Member of the Minnesota Senate from the 6th District and 9th District
- In office December 7, 1859 – January 6, 1862
- Governor: Henry Hastings Sibley Alexander Ramsey

United States Marshal for the District of Minnesota
- In office 1873–1882

Personal details
- Born: Robert Neil MacLaren April 8, 1828 Caledonia, New York, U.S.
- Died: July 30, 1886 (aged 58) Saint Paul, Minnesota, U.S.
- Resting place: Oakland Cemetery, Saint Paul, Minnesota, U.S.
- Party: Independent 1857-1859; Republican 1859-1861;
- Relations: Rear Admiral Donald Campbell MacLaren Jr.
- Education: Union College
- Occupation: Revenue collector, marshall, merchant

Military service
- Allegiance: United States of America
- Branch/service: Union Army
- Years of service: 1862–1866
- Rank: Colonel Brevet Brigadier General
- Unit: 6th Minnesota Infantry Regiment 2nd Minnesota Cavalry Regiment
- Commands: 2nd Minnesota Cavalry Regiment
- Battles/wars: Dakota War of 1862 Battle of Birch Coulee; Battle of Wood Lake; ; Sibley's 1863 Campaign Battle of Big Mound; Battle of Dead Buffalo Lake; Battle of Stony Lake; ;

= Robert Neil MacLaren =

Minnesota politician (1828–1886)

Robert Neil MacLaren (McLaren) (April 9, 1828 – July 30, 1886) was a Minnesota politician, businessman, United States Marshal, tax collector, and Brigadier General during the American Civil War, the Dakota War of 1862, and Sibley's 1863 Campaign.

== Early life ==
Robert Neil MacLaren (also spelled McLaren) was born in Caledonia, New York, on April 8, 1828. MacLaren was the son of Reverend Donald Campell McLaren of the United Presbyterian Church and Jane (Nee: Stephenson/ Stevenson) McLaren, both of which were of Scottish ancestry. MacLaren studied at Union College but later quit in 1851 due to poor health. MacLaren's first business enterprise was partnering with Henry W. Corbett in Portland, Oregon. During his time in Portland MacLaren served as a member of the Portland City Council for a term of one year from 1853 - 1854. In 1857 MacLaren moved to Minnesota Territory, choosing to reside in Red Wing, Minnesota. MacLaren worked as a businessman in trading lumber for Densmore and McLaren, the Densemore's being a prominent abolitionist family in both Goodhue County and Wisconsin.

== Politics ==
In 1859 MacLaren was elected to the Minnesota Senate from Goodhue County and served throughout the second and third sessions of the Minnesota Legislature. MacLaren was part of District 6 of the 2nd Minnesota Legislature (1859-1860) and later part of District 9 of the 3rd Minnesota Legislature (1861). Although MacLaren was initially an Independent politician from 1857-1859 he was later a staunch supporter of the Republican Party.

== Military career ==
At the beginning of the Dakota War of 1862 MacLaren organized a company of volunteers for the 6th Minnesota Infantry Regiment and was appointed to the rank of Major of the regiment. MacLaren led a detachment of reinforcements of the 6th Minnesota alongside Colonel Samuel McPhail's cavalry to relieve the besieged Minnesota volunteer troops at the Battle of Birch Coulee. MacLaren later took part in the decisive engagement at the Battle of Wood Lake which brought an end to Little Crow's uprising.
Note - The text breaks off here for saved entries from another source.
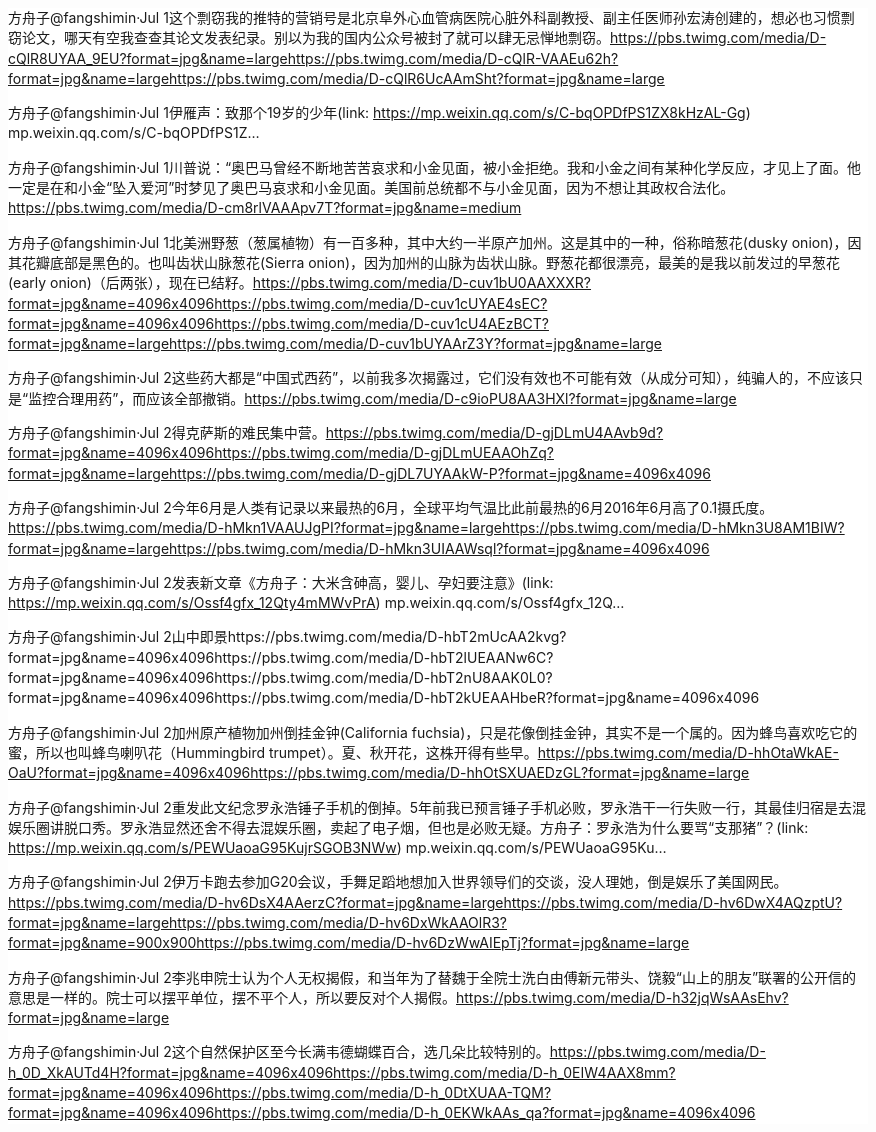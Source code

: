 方舟子@fangshimin·Jul 1这个剽窃我的推特的营销号是北京阜外心血管病医院心脏外科副教授、副主任医师孙宏涛创建的，想必也习惯剽窃论文，哪天有空我查查其论文发表纪录。别以为我的国内公众号被封了就可以肆无忌惮地剽窃。https://pbs.twimg.com/media/D-cQlR8UYAA_9EU?format=jpg&name=largehttps://pbs.twimg.com/media/D-cQlR-VAAEu62h?format=jpg&name=largehttps://pbs.twimg.com/media/D-cQlR6UcAAmSht?format=jpg&name=large

方舟子@fangshimin·Jul 1伊雁声：致那个19岁的少年(link: https://mp.weixin.qq.com/s/C-bqOPDfPS1ZX8kHzAL-Gg) mp.weixin.qq.com/s/C-bqOPDfPS1Z…

方舟子@fangshimin·Jul 1川普说：“奥巴马曾经不断地苦苦哀求和小金见面，被小金拒绝。我和小金之间有某种化学反应，才见上了面。他一定是在和小金“坠入爱河”时梦见了奥巴马哀求和小金见面。美国前总统都不与小金见面，因为不想让其政权合法化。https://pbs.twimg.com/media/D-cm8rlVAAApv7T?format=jpg&name=medium

方舟子@fangshimin·Jul 1北美洲野葱（葱属植物）有一百多种，其中大约一半原产加州。这是其中的一种，俗称暗葱花(dusky onion)，因其花瓣底部是黑色的。也叫齿状山脉葱花(Sierra onion)，因为加州的山脉为齿状山脉。野葱花都很漂亮，最美的是我以前发过的早葱花(early onion)（后两张），现在已结籽。https://pbs.twimg.com/media/D-cuv1bU0AAXXXR?format=jpg&name=4096x4096https://pbs.twimg.com/media/D-cuv1cUYAE4sEC?format=jpg&name=4096x4096https://pbs.twimg.com/media/D-cuv1cU4AEzBCT?format=jpg&name=largehttps://pbs.twimg.com/media/D-cuv1bUYAArZ3Y?format=jpg&name=large

方舟子@fangshimin·Jul 2这些药大都是“中国式西药”，以前我多次揭露过，它们没有效也不可能有效（从成分可知），纯骗人的，不应该只是“监控合理用药”，而应该全部撤销。https://pbs.twimg.com/media/D-c9ioPU8AA3HXl?format=jpg&name=large

方舟子@fangshimin·Jul 2得克萨斯的难民集中营。https://pbs.twimg.com/media/D-gjDLmU4AAvb9d?format=jpg&name=4096x4096https://pbs.twimg.com/media/D-gjDLmUEAAOhZq?format=jpg&name=largehttps://pbs.twimg.com/media/D-gjDL7UYAAkW-P?format=jpg&name=4096x4096

方舟子@fangshimin·Jul 2今年6月是人类有记录以来最热的6月，全球平均气温比此前最热的6月2016年6月高了0.1摄氏度。https://pbs.twimg.com/media/D-hMkn1VAAUJgPI?format=jpg&name=largehttps://pbs.twimg.com/media/D-hMkn3U8AM1BIW?format=jpg&name=largehttps://pbs.twimg.com/media/D-hMkn3UIAAWsql?format=jpg&name=4096x4096

方舟子@fangshimin·Jul 2发表新文章《方舟子：大米含砷高，婴儿、孕妇要注意》(link: https://mp.weixin.qq.com/s/Ossf4gfx_12Qty4mMWvPrA) mp.weixin.qq.com/s/Ossf4gfx_12Q…

方舟子@fangshimin·Jul 2山中即景https://pbs.twimg.com/media/D-hbT2mUcAA2kvg?format=jpg&name=4096x4096https://pbs.twimg.com/media/D-hbT2lUEAANw6C?format=jpg&name=4096x4096https://pbs.twimg.com/media/D-hbT2nU8AAK0L0?format=jpg&name=4096x4096https://pbs.twimg.com/media/D-hbT2kUEAAHbeR?format=jpg&name=4096x4096

方舟子@fangshimin·Jul 2加州原产植物加州倒挂金钟(California fuchsia)，只是花像倒挂金钟，其实不是一个属的。因为蜂鸟喜欢吃它的蜜，所以也叫蜂鸟喇叭花（Hummingbird trumpet）。夏、秋开花，这株开得有些早。https://pbs.twimg.com/media/D-hhOtaWkAE-OaU?format=jpg&name=4096x4096https://pbs.twimg.com/media/D-hhOtSXUAEDzGL?format=jpg&name=large

方舟子@fangshimin·Jul 2重发此文纪念罗永浩锤子手机的倒掉。5年前我已预言锤子手机必败，罗永浩干一行失败一行，其最佳归宿是去混娱乐圈讲脱口秀。罗永浩显然还舍不得去混娱乐圈，卖起了电子烟，但也是必败无疑。方舟子：罗永浩为什么要骂“支那猪”？(link: https://mp.weixin.qq.com/s/PEWUaoaG95KujrSGOB3NWw) mp.weixin.qq.com/s/PEWUaoaG95Ku…

方舟子@fangshimin·Jul 2伊万卡跑去参加G20会议，手舞足蹈地想加入世界领导们的交谈，没人理她，倒是娱乐了美国网民。https://pbs.twimg.com/media/D-hv6DsX4AAerzC?format=jpg&name=largehttps://pbs.twimg.com/media/D-hv6DwX4AQzptU?format=jpg&name=largehttps://pbs.twimg.com/media/D-hv6DxWkAAOlR3?format=jpg&name=900x900https://pbs.twimg.com/media/D-hv6DzWwAIEpTj?format=jpg&name=large

方舟子@fangshimin·Jul 2李兆申院士认为个人无权揭假，和当年为了替魏于全院士洗白由傅新元带头、饶毅“山上的朋友”联署的公开信的意思是一样的。院士可以摆平单位，摆不平个人，所以要反对个人揭假。https://pbs.twimg.com/media/D-h32jqWsAAsEhv?format=jpg&name=large

方舟子@fangshimin·Jul 2这个自然保护区至今长满韦德蝴蝶百合，选几朵比较特别的。https://pbs.twimg.com/media/D-h_0D_XkAUTd4H?format=jpg&name=4096x4096https://pbs.twimg.com/media/D-h_0EIW4AAX8mm?format=jpg&name=4096x4096https://pbs.twimg.com/media/D-h_0DtXUAA-TQM?format=jpg&name=4096x4096https://pbs.twimg.com/media/D-h_0EKWkAAs_qa?format=jpg&name=4096x4096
MacLaren was later promoted to the rank of Colonel for his service in the Dakota War and was given command of the 2nd Minnesota Cavalry Regiment. MacLaren would accompany Henry Hastings Sibley during Sibley's 1863 Campaign. The 2nd Minnesota Cavalry would later fight at the Battle of Killdeer Mountain and the Battle of the Badlands under the overall command of Alfred Sully, which MacLaren would fight two consecutive campaigns with. MacLaren was mustered out of the service on November 17, 1865, with the rank of brevet Brigadier General.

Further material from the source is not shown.